Les soutiens apportés par les prix aux producteurs sont faibles. Cependant, l’Islande, la Suisse et la Norvège font exception avec des SPM respectifs de 43 %, de 48 % et de 57%.

Dans les pays à revenus intermédiaires, le ST moyen est de 14 %. Mais par pays, il varie entre 4 % au Brésil et 47 % en Jamaïque.

Les DPAA de ces pays fluctuent pour leur part entre 0,6 % (Ghana) et 24,3 % (Inde), avec une moyenne de 9 %.

Le SPM est de 5 % en moyenne. Toutefois, ce soutien direct aux producteurs est sensiblement plus élevé dans les pays d’Amérique centrale retenus par FARM dans son étude (Jamaïque, Haïti par exemple).

Pour les pays à faible revenu, les soutiens à leur agriculture sont essentiellement des DPPA. Mais là encore, la moyenne de 10 % masque de forts écarts entre les pays avec des DPPA oscillant entre 2,1 % au Malawi et 19,1 % en Ethiopie.

« Comme dans l’ensemble des pays à faible revenu, l’essentiel du soutien public à l’agriculture et à l’alimentation en Afrique subsaharienne est massivement orienté vers les services collectifs à l’agriculture et l’alimentation, analyse FARM. Ces services représentent plus de 80 % du total des dépenses budgétaires agricoles mais les deux-tiers ne ciblent pas directement le secteur agricole.

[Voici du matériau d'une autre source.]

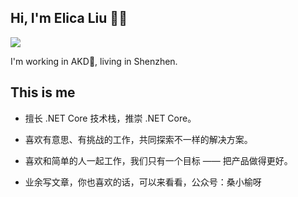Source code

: ## Hi, I'm Elica Liu 👨‍💻‍

<img src="https://github-readme-stats.vercel.app/api?username=ElicaKing&show_icons=true&theme=radical&count_private=true&show_icons=true&include_all_commits=true" />

I'm working in AKD🚓, living in Shenzhen.

## This is me

- 擅长 .NET Core 技术栈，推崇 .NET Core。

- 喜欢有意思、有挑战的工作，共同探索不一样的解决方案。

- 喜欢和简单的人一起工作，我们只有一个目标 —— 把产品做得更好。

- 业余写文章，你也喜欢的话，可以来看看，公众号：桑小榆呀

Il s’agit par exemple de dépenses rurales de santé, d’éducation, d’infrastructures, etc. ».

L’écart du soutien entre pays à revenu élevé, pays à revenu intermédiaire et à revenu faible s’accroît considérablement quand on rapporte les montants alloués au nombre d’actifs familiaux ou salariés travaillant en agriculture.

« Ainsi, les dépenses publiques de soutien à l’agriculture et à l’alimentation par actif agricole, aux États-Unis (45 700 $), sont 80 fois supérieures à celles existant en Inde et 2 690 fois plus importantes qu’au Ghana (17 $) », rapporte FARM.

Or dans les pays africains au asiatiques à faible revenu, les producteurs occupent une place capitale dans l’économie et l’emploi.

Par ailleurs, seuls dix des quinze pays analysés ont atteint la cible de financement décidé par les États africains lors à Maputo en 2003 (1), « à savoir consacrer au moins 10 % des budgets publics au secteur agricole afin de lui insuffler un nouvel élan et ainsi stimuler sa croissance à 6 % par année » rapporte la Fondation.

Rétrospective de vingt ans

Un autre volet de l’étude de Farm compare, entre 2000-2002 et 2019-2021, l’évolution des dépenses budgétaires dédiées au financement des politiques de soutien.

Il y a vingt ans, le soutien total à l’agriculture et à l’alimentation (ST) des pays à revenu élevé était de 42 %, soit 13 points de plus qu’en 2019-2021. Mais dans les pays à revenu intermédiaire, le ST moyen a augmenté de 3 points, passant de 11 % à 14 %.

Entre 2000-2002 et 2019-2021, le soutien des prix à la production dans les pays à revenu élevé a diminué de 11 points, passant de 18 % de la valeur de leur production agricole à 7%. Mais les dépenses publiques sont restées globalement stables (DPAA = 24 % de la valeur agricole).

En 2000-2002, les pays à revenu élevé soutenaient alors massivement les prix à la production. La Norvège et l’Islande battaient alors tous les records avec des ST respectivement de 125 % et de 102 %. Autrement dit, les aides représentaient plus de deux fois la valeur de la production agricole.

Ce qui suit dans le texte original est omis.